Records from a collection
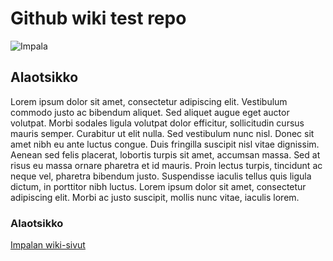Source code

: # Github wiki test repo

![Impala](https://upload.wikimedia.org/wikipedia/commons/thumb/3/34/Serengeti_Impala3.jpg/600px-Serengeti_Impala3.jpg)

## Alaotsikko

Lorem ipsum dolor sit amet, consectetur adipiscing elit. Vestibulum commodo justo ac bibendum aliquet. Sed aliquet augue eget auctor volutpat. Morbi sodales ligula volutpat dolor efficitur, sollicitudin cursus mauris semper. Curabitur ut elit nulla. Sed vestibulum nunc nisl. Donec sit amet nibh eu ante luctus congue. Duis fringilla suscipit nisl vitae dignissim. Aenean sed felis placerat, lobortis turpis sit amet, accumsan massa. Sed at risus eu massa ornare pharetra et id mauris. Proin lectus turpis, tincidunt ac neque vel, pharetra bibendum justo. Suspendisse iaculis tellus quis ligula dictum, in porttitor nibh luctus. Lorem ipsum dolor sit amet, consectetur adipiscing elit. Morbi ac justo suscipit, mollis nunc vitae, iaculis lorem.

### Alaotsikko

[Impalan wiki-sivut](https://en.wikipedia.org/wiki/Impala)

Work order>
Copy the entries exactly. Leave out the images.

Exercise result>
Source code

: # Github wiki test repo

![Impala](https://upload.wikimedia.org/wikipedia/commons/thumb/3/34/Serengeti_Impala3.jpg/600px-Serengeti_Impala3.jpg)

## Alaotsikko

Lorem ipsum dolor sit amet, consectetur adipiscing elit. Vestibulum commodo justo ac bibendum aliquet. Sed aliquet augue eget auctor volutpat. Morbi sodales ligula volutpat dolor efficitur, sollicitudin cursus mauris semper. Curabitur ut elit nulla. Sed vestibulum nunc nisl. Donec sit amet nibh eu ante luctus congue. Duis fringilla suscipit nisl vitae dignissim. Aenean sed felis placerat, lobortis turpis sit amet, accumsan massa. Sed at risus eu massa ornare pharetra et id mauris. Proin lectus turpis, tincidunt ac neque vel, pharetra bibendum justo. Suspendisse iaculis tellus quis ligula dictum, in porttitor nibh luctus. Lorem ipsum dolor sit amet, consectetur adipiscing elit. Morbi ac justo suscipit, mollis nunc vitae, iaculis lorem.

### Alaotsikko

[Impalan wiki-sivut](https://en.wikipedia.org/wiki/Impala)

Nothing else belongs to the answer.